No mais sacrílego lance de captura do Estado, a Abin, a terra prometida do indefectível Ramagem, teria realizado uma advocacia privada para orientar Flávio Bolsonaro a anular o processo onde já foi denunciado por 3 crimes graves: peculato, associação criminosa e lavagem de dinheiro. Os documentos foram exibidos pela reportagem de Guilherme Amado, de “Época” (“Finalidade: defender FB no caso Alerj”). O cardeal por lá, Heleno Augusto, desmente. A defesa de Flávio confirma. Para quem emitiu notas intimidadoras, não detectou fraudes em currículos de ministros, não impediu o tráfico de cocaína no avião presidencial e não viu a Abin virar SNI, o gabinete dele transmite mesmo uma grande segurança institucional.
Gustavo Bebbiano sempre denunciou a “Abin paralela”, atribuída aos filhos.
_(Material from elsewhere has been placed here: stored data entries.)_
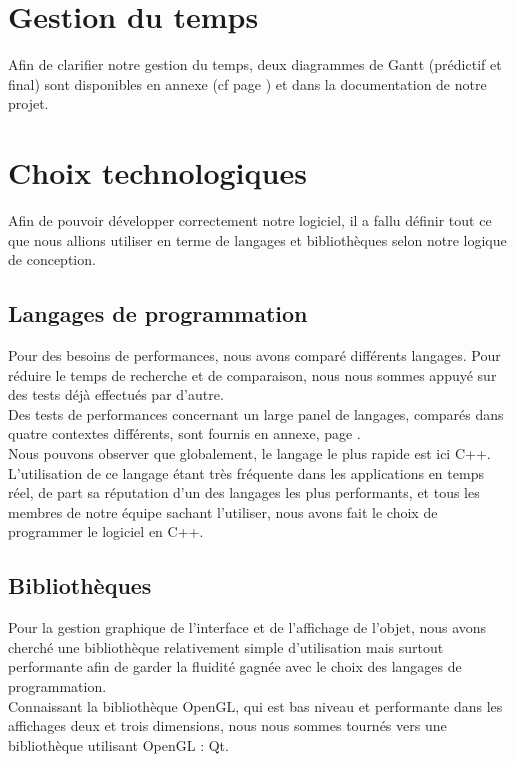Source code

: \documentclass[a4paper]{memoir}
\begin{document}
		\section{Gestion du temps}
			\label{GestionTps}
			Afin de clarifier notre gestion du temps, deux diagrammes de Gantt (prédictif et final) sont disponibles en annexe (cf page \pageref{fig:gantt}) 
			et dans la documentation de notre projet.

		\section{Choix technologiques}
			Afin de pouvoir développer correctement notre logiciel, il a fallu définir tout ce que nous allions utiliser en terme de langages et 
			bibliothèques selon notre logique de conception.
			
			\subsection{Langages de programmation}
				Pour des besoins de performances, nous avons comparé différents langages. Pour réduire le temps de recherche et de comparaison, nous nous 
				sommes appuyé sur des tests déjà effectués par d'autre.\\ Des tests de performances concernant un large panel de langages, comparés dans 
				quatre contextes différents, sont fournis en annexe, page \pageref{fig:analyse}.\\ Nous pouvons observer que globalement, le langage le plus 
				rapide est ici C++. L'utilisation de ce langage étant très fréquente dans les applications en temps réel, de part sa réputation d'un des 
				langages les plus performants, et tous les membres de notre équipe sachant l'utiliser, nous avons fait le choix de programmer le logiciel en 
				C++.\\

			\subsection{Bibliothèques}
				Pour la gestion graphique de l'interface et de l'affichage de l'objet, nous avons cherché une bibliothèque relativement simple d'utilisation 
				mais surtout performante afin de garder la fluidité gagnée avec le choix des langages de programmation.\\ Connaissant la bibliothèque 
				OpenGL, qui est bas niveau et performante dans les affichages deux et trois dimensions, nous nous sommes tournés vers une bibliothèque 
				utilisant OpenGL : Qt.\\
\end{document}
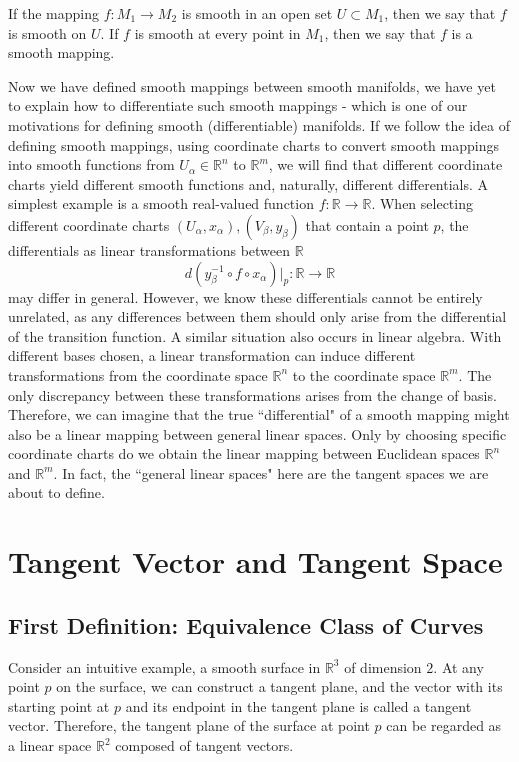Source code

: \documentclass{report}
\begin{document}
If the mapping $f:M_1\to M_2$ is smooth in an open set $U\subset M_1$, then we say that $f$ is smooth on $U$. If $f$ is smooth at every point in $M_1$, then we say that $f$ is a smooth mapping.

Now we have defined smooth mappings between smooth manifolds, we have yet to explain how to differentiate such smooth mappings - which is one of our motivations for defining smooth (differentiable) manifolds. If we follow the idea of defining smooth mappings, using coordinate charts to convert smooth mappings into smooth functions from $U_\alpha\in\mathbb{R}^n$ to $\mathbb{R}^m$, we will find that different coordinate charts yield different smooth functions and, naturally, different differentials. A simplest example is a smooth real-valued function $f:\mathbb{R}\to\mathbb{R}$. When selecting different coordinate charts $(U_\alpha,x_\alpha),(V_\beta,y_\beta)$ that contain a point $p$, the differentials as linear transformations between $\mathbb{R}$
$$
d(y^{-1}_\beta \circ f\circ x_\alpha)|_p:\mathbb{R}\longrightarrow\mathbb{R}
$$
may differ in general. However, we know these differentials cannot be entirely unrelated, as any differences between them should only arise from the differential of the transition function. A similar situation also occurs in linear algebra. With different bases chosen, a linear transformation can induce different transformations from the coordinate space $\mathbb{R}^n$ to the coordinate space $\mathbb{R}^m$. The only discrepancy between these transformations arises from the change of basis. Therefore, we can imagine that the true ``differential" of a smooth mapping might also be a linear mapping between general linear spaces. Only by choosing specific coordinate charts do we obtain the linear mapping between Euclidean spaces $\mathbb{R}^n$ and $\mathbb{R}^m$. In fact, the ``general linear spaces" here are the tangent spaces we are about to define.

\section{Tangent Vector and Tangent Space}
\subsection{First Definition: Equivalence Class of Curves}
Consider an intuitive example, a smooth surface in $\mathbb{R}^3$ of dimension $2$. At any point $p$ on the surface, we can construct a tangent plane, and the vector with its starting point at $p$ and its endpoint in the tangent plane is called a tangent vector. Therefore, the tangent plane of the surface at point $p$ can be regarded as a linear space $\mathbb{R}^2$ composed of tangent vectors.
\end{document}
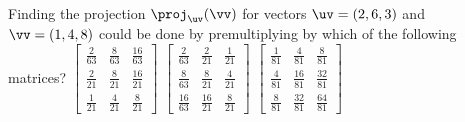 \begin{activity}
Finding the projection \(\proj_\uv(\vv)\) for vectors \(\uv=(2,6,3)\) and \(\vv=(1,4,8)\) could be done by premultiplying by which of the following matrices?
{\(\begin{bmatrix} \frac{2}{63}&\frac{8}{63}&\frac{16}{63}
\\\frac{2}{21}&\frac{8}{21}&\frac{16}{21}
\\\frac{1}{21}&\frac{4}{21}&\frac{8}{21} \end{bmatrix}\)}
{\(\begin{bmatrix} \frac{2}{63}&\frac{2}{21}&\frac{1}{21}
\\\frac{8}{63}&\frac{8}{21}&\frac{4}{21}
\\\frac{16}{63}&\frac{16}{21}&\frac{8}{21} \end{bmatrix}\)}{
\(\begin{bmatrix} \frac{1}{81}&\frac{4}{81}&\frac{8}{81}
\\\frac{4}{81}&\frac{16}{81}&\frac{32}{81}
\\\frac{8}{81}&\frac{32}{81}&\frac{64}{81} \end{bmatrix}\)}
\end{activity}





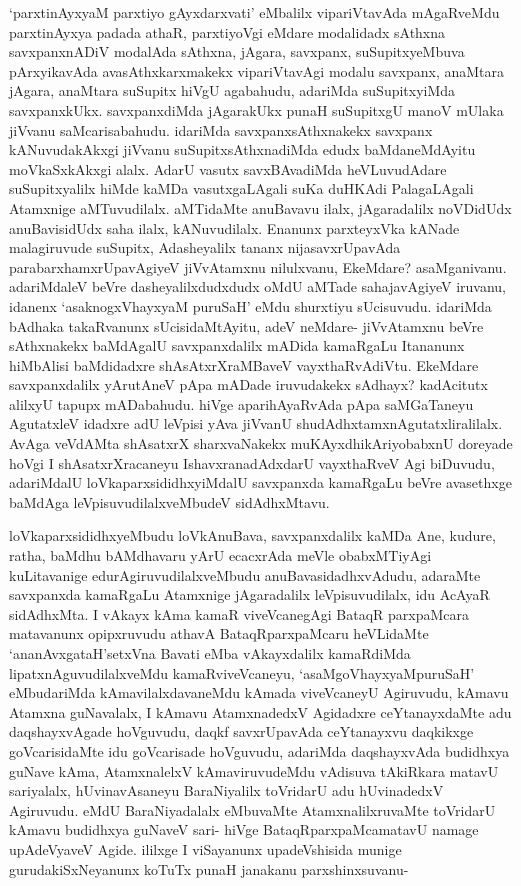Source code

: \begin{artha}
`parxtinAyxyaM parxtiyo gAyxdarxvati' eMbalilx vipariVtavAda mAgaRveMdu parxtinAyxya padada athaR, parxtiyoVgi eMdare modalidadx sAthxna savxpanxnADiV modalAda sAthxna, jAgara, savxpanx, suSupitxyeMbuva pArxyikavAda avasAthxkarxmakekx vipariVtavAgi modalu savxpanx, anaMtara jAgara, anaMtara suSupitx hiVgU agabahudu, adariMda suSupitxyiMda savxpanxkUkx. savxpanxdiMda jAgarakUkx punaH suSupitxgU manoV mUlaka jiVvanu saMcarisabahudu. idariMda savxpanxsAthxnakekx savxpanx kANuvudakAkxgi jiVvanu suSupitxsAthxnadiMda edudx baMdaneMdAyitu moVkaSxkAkxgi alalx. AdarU vasutx savxBAvadiMda heVLuvudAdare suSupitxyalilx hiMde kaMDa vasutxgaLAgali suKa duHKAdi PalagaLAgali Atamxnige aMTuvudilalx. aMTidaMte anuBavavu ilalx, jAgaradalilx noVDidUdx anuBavisidUdx saha ilalx, kANuvudilalx. Enanunx parxteyxVka kANade malagiruvude suSupitx, Adasheyalilx tananx nijasavxrUpavAda parabarxhamxrUpavAgiyeV jiVvAtamxnu nilulxvanu, EkeMdare? asaMganivanu. adariMdaleV beVre dasheyalilxdudxdudx oMdU aMTade sahajavAgiyeV iruvanu, idanenx `asaknogxVhayxyaM puruSaH' eMdu shurxtiyu sUcisuvudu. idariMda bAdhaka takaRvanunx sUcisidaMtAyitu, adeV neMdare- jiVvAtamxnu beVre sAthxnakekx baMdAgalU savxpanxdalilx mADida kamaRgaLu Itananunx hiMbAlisi baMdidadxre shAsAtxrXraMBaveV vayxthaRvAdiVtu. EkeMdare savxpanxdalilx yArutAneV pApa mADade iruvudakekx sAdhayx? kadAcitutx alilxyU tapupx mADabahudu. hiVge aparihAyaRvAda pApa saMGaTaneyu AgutatxleV idadxre adU leVpisi yAva jiVvanU shudAdhxtamxnAgutatxliralilalx. AvAga veVdAMta shAsatxrX sharxvaNakekx muKAyxdhikAriyobabxnU doreyade hoVgi I shAsatxrXracaneyu IshavxranadAdxdarU vayxthaRveV Agi biDuvudu, adariMdalU loVkaparxsididhxyiMdalU savxpanxda kamaRgaLu beVre avasethxge baMdAga leVpisuvudilalxveMbudeV sidAdhxMtavu.
\end{artha}%

\begin{artha}
loVkaparxsididhxyeMbudu loVkAnuBava, savxpanxdalilx kaMDa Ane, kudure, ratha, baMdhu bAMdhavaru yArU ecacxrAda meVle obabxMTiyAgi kuLitavanige edurAgiruvudilalxveMbudu anuBavasidadhx\-\break vAdudu, adaraMte savxpanxda kamaRgaLu Atamxnige jAgaradalilx leVpisuvudilalx, idu AcAyaR sidAdhxMta. I vAkayx kAma kamaR viveVcanegAgi BataqR parxpaMcara matavanunx opipxruvudu athavA BataqRparxpaMcaru heVLidaMte `ananAvxgataH'setxVna Bavati eMba vAkayxdalilx kamaRdiMda lipatxnAguvudilalxveMdu kamaRviveVcaneyu, `asaMgoVhayxyaMpuruSaH' eMbudariMda kAmavilalxdavaneMdu kAmada viveVcaneyU Agiruvudu, kAmavu Atamxna guNavalalx, I kAmavu AtamxnadedxV Agidadxre ceYtanayxdaMte adu daqshayxvAgade hoVguvudu, daqkf savxrUpavAda ceYtanayxvu daqkikxge goVcarisidaMte idu goVcarisade hoVguvudu, adariMda daqshayxvAda budidhxya guNave kAma, AtamxnalelxV kAmaviruvudeMdu vAdisuva tAkiRkara matavU sariyalalx, hUvinavAsaneyu BaraNiyalilx toVridarU adu hUvinadedxV Agiruvudu. eMdU BaraNiyadalalx eMbuvaMte AtamxnalilxruvaMte toVridarU kAmavu budidhxya guNaveV sari- hiVge BataqRparxpaMcamatavU namage upAdeVyaveV Agide. ililxge I viSayanunx upadeVshisida munige gurudakiSxNeyanunx koTuTx punaH janakanu parxshinxsuvanu-
\end{artha}%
O próprio Bolsonaro, na macabra missa ministerial de 22 da abril foi explícito: “Eu tenho o poder e vou interferir em todos os ministérios, sem exceção”. Logo em seguida emendou despudoradamente que era para proteger amigos e família: “É putaria o tempo todo para me atingir, mexendo com a minha família. Já tentei trocar gente da segurança nossa, oficialmente, e não consegui. Isso acabou. Eu não vou esperar foder minha família toda de sacanagem, ou amigos meus, porque não posso trocar alguém da segurança na ponta da linha — que pertence à estrutura nossa. Vai trocar! Se não puder trocar, troca o chefe dele; não pode o chefe dele? Troca o ministro. E ponto final. Não estamos aqui para brincadeira”. Na Abin parece que encontrou convertidos.
A apropriação indevida do poder público para atender interesses privados e familiares é recorrente no clã. As ‘rachadinhas’ e patrocínios mascarados são homilias delinquentes da ainda impune e inadmissível privatização do aparelho estatal. Ao propagar que daria “filé” aos seus filhos, o capitão não contava com as reações. O chapeiro Eduardo Bolsonaro chegou a salivar com a embaixada nos EUA, mas ficou por aqui roendo o osso e vendo o cerco se fechar. Carlos Bolsonaro perdeu 34% dos votos para vereador no Rio e é alvo de inquéritos sensíveis no STF e também das rachadinhas. Calvário extenso é o de Flávio Bolsonaro. Está denunciado, as provas são robustas e o pedido de cassação ganha fôlego com a possível participação da Abin na peregrinação ilegal e imoral. Não se sabe até quando a chicana jurídica, única estratégia de defesa até agora, lhe dará sobrevida.
Quando assumiu o bispado da economia, Paulo Guedes incensou uma catedral de privatizações. Até agora não desestatizou nenhuma empresa pública pela bíblia tradicional e terá um trabalho dos diabos com a impudicícia do centrão em nomear apadrinhados nas estatais. O caminho é a ortodoxia do capitão, que já privatizou a Abin, a Polícia Federal e o Ministério da Justiça. Por outros credos inumanos, igualmente heréticos, privatizou o Ministério da Saúde e a Anvisa. Os pecados, a degeneração, as vilanias, os crimes, as infâmias e as mortes vão se acumulando sem castigo. As remissões são impossíveis e o clã Bolsonaro purgará nas pragas que lançou. Na terra dos faraós, a décima praga, a morte dos primogênitos, encerrou o ciclo das maldições.